In lieu of an abstract, here is a brief excerpt of the content:

  • The Literature of American Library History, 2012–2013
  • Edward A. Goedeken (bio)

A library outranks any other one thing a community can do to benefit its people. It is a never failing spring in the desert.

—Andrew Carnegie

A library is but the soul’s burial-ground. It is the land of shadows.

—Henry Ward Beecher

It has been nearly fifty years since the first issue of the Journal of Library History rolled off the press at Florida State University. The journal’s inaugural issue appeared in January 1966, and within two years Michael Harris had crafted the first review of historical writings in “The Year’s Work in American Library History, 1967.”1 This essay, therefore, follows a hallowed tradition of nearly a half century whereby the writings on American library history are surveyed and commented upon.2 Each time the survey is published, I am surprised that despite the relatively small space historical scholarship occupies on the library and information science stage, a remarkable number of books and articles are consistently generated dealing with the broad expanse of topics that concern our discipline. Easily over 150 items appeared over the past two years that deserve attention within the pages that follow. I have maintained the traditional subject rubrics, although this time I added a category called the “History of Information,” which reflects the burgeoning literature devoted to that rather amorphous and still developing aspect of our historical pantheon. [End Page 267]

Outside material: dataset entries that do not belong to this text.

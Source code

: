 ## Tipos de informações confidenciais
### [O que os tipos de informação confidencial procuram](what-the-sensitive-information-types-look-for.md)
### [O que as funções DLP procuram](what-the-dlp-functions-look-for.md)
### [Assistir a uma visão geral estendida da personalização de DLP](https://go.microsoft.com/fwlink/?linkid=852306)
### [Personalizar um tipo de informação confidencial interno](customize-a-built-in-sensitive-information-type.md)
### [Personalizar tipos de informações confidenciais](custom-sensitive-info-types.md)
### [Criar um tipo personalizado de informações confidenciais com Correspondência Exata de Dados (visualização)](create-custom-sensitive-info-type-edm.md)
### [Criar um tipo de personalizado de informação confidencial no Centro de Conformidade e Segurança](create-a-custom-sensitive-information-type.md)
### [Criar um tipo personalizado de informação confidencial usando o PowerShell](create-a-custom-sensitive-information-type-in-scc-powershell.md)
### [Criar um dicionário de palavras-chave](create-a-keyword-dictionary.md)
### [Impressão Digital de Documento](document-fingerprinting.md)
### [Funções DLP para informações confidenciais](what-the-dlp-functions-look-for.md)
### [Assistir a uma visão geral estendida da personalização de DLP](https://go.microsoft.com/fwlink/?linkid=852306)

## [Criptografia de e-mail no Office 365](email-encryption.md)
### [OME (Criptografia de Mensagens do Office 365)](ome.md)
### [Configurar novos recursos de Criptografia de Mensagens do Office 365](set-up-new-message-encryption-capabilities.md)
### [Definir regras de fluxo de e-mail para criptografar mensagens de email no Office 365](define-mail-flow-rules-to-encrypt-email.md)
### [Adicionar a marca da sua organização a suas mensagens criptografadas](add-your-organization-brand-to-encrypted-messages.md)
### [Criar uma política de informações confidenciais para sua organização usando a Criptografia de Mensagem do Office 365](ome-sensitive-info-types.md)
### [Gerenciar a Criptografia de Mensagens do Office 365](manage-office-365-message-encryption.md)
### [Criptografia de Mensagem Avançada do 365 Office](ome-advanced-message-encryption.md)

Sources and Historiography

While we await the next supplement to the ongoing Dictionary of American Library Biography or a new edition of Wiegand and Davis’s Encyclopedia of Library History (and both publications are long overdue for such updating), we will need to be content with smaller efforts. James Cortada provides a very useful introduction to the various methodological questions that confront historians who investigate the broad topic of information history. Cortada notes the essential challenge of both defining what information is and determining how it was used in previous societies. He proposes a number of questions historians will need to ask in order to effectively chart the role of information in earlier times. His essay is an excellent starting point for anyone still learning about this relatively new field of study.3

Vincent Larivière, Cassidy R. Sugimoto, and Blaise Cronin crafted an informative survey of the history of library and information science going back to the days of Dewey at Columbia College and Katherine Sharp at the University of Illinois. Focusing primarily on the literature of the field, the authors produced a remarkably complex analysis over the past several decades noting prominent journals and topics as they evolved over time. They conclude that especially since the 1960s, the field of LIS has become less insular and much more intertwined with disciplines of computer science and management.4

Finally, an additional historiographical piece is the previously published biennial essay of historical writings authored by Goedeken. It contains references to over 150 books and articles dealing with the period 2010–11.5

LIS scholars and students sorely need updates to the two reference works noted above, since they are both at least ten years old (the Encyclopedia is actually twenty years old!). And let us not forget that Davis and Tucker’s American Library History: A Comprehensive Guide to the Literature appeared in 1989, with its coverage ending in 1986. Updating these significant reference resources is, of course, a great deal of work, but I trust that some of our young and ambitious scholars will be energetic enough to take on these important tasks. In the meantime, it is my wish that the DALB volumes be digitized; I hope someone can start that process soon.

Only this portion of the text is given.